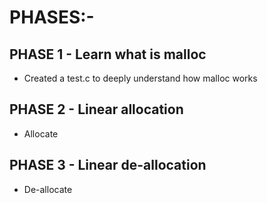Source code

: # PHASES:-

## PHASE 1 - Learn what is malloc

- Created a test.c to deeply understand how malloc works

## PHASE 2 - Linear allocation

- Allocate

## PHASE 3 - Linear de-allocation

- De-allocate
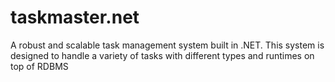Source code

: # taskmaster.net
 A robust and scalable task management system built in .NET. This system is designed to handle a variety of tasks with different types and runtimes on top of RDBMS
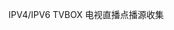  <meta name="description" content="IPV4/IPV6 TVBOX 电视直播点播源收集. Contribute to LiWuLong development by creating an account on GitHub.">

IPV4/IPV6 TVBOX 电视直播点播源收集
*-*-*
- [Task item]: If a line in the data above includes the string "allocation", copy it.

- [Answer to the exercise]:
## PHASE 2 - Linear allocation
## PHASE 3 - Linear de-allocation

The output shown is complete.